— Problem —
Please return the lines, both ends included, that run from the one containing "#### **Réponse (201 Created) :**" to the last line of the data below, exactly and alone.
>>
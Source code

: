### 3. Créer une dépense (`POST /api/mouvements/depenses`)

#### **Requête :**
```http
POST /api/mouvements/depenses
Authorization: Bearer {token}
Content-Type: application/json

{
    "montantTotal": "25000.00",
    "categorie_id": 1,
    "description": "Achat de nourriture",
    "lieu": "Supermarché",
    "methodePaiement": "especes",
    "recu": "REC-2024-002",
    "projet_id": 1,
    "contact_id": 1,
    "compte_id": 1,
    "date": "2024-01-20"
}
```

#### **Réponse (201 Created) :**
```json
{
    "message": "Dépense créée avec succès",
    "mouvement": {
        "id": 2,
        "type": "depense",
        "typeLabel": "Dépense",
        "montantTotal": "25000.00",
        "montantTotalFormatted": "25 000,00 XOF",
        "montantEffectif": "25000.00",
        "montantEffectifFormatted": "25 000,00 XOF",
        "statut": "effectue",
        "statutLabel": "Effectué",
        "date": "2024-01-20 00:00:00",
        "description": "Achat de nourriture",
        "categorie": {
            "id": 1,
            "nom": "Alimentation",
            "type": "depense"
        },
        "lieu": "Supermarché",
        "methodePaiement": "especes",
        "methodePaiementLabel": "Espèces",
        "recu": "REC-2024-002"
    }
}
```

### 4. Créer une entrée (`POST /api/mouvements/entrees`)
<<
— Answer section —
#### **Réponse (201 Created) :**
```json
{
    "message": "Dépense créée avec succès",
    "mouvement": {
        "id": 2,
        "type": "depense",
        "typeLabel": "Dépense",
        "montantTotal": "25000.00",
        "montantTotalFormatted": "25 000,00 XOF",
        "montantEffectif": "25000.00",
        "montantEffectifFormatted": "25 000,00 XOF",
        "statut": "effectue",
        "statutLabel": "Effectué",
        "date": "2024-01-20 00:00:00",
        "description": "Achat de nourriture",
        "categorie": {
            "id": 1,
            "nom": "Alimentation",
            "type": "depense"
        },
        "lieu": "Supermarché",
        "methodePaiement": "especes",
        "methodePaiementLabel": "Espèces",
        "recu": "REC-2024-002"
    }
}
```

### 4. Créer une entrée (`POST /api/mouvements/entrees`)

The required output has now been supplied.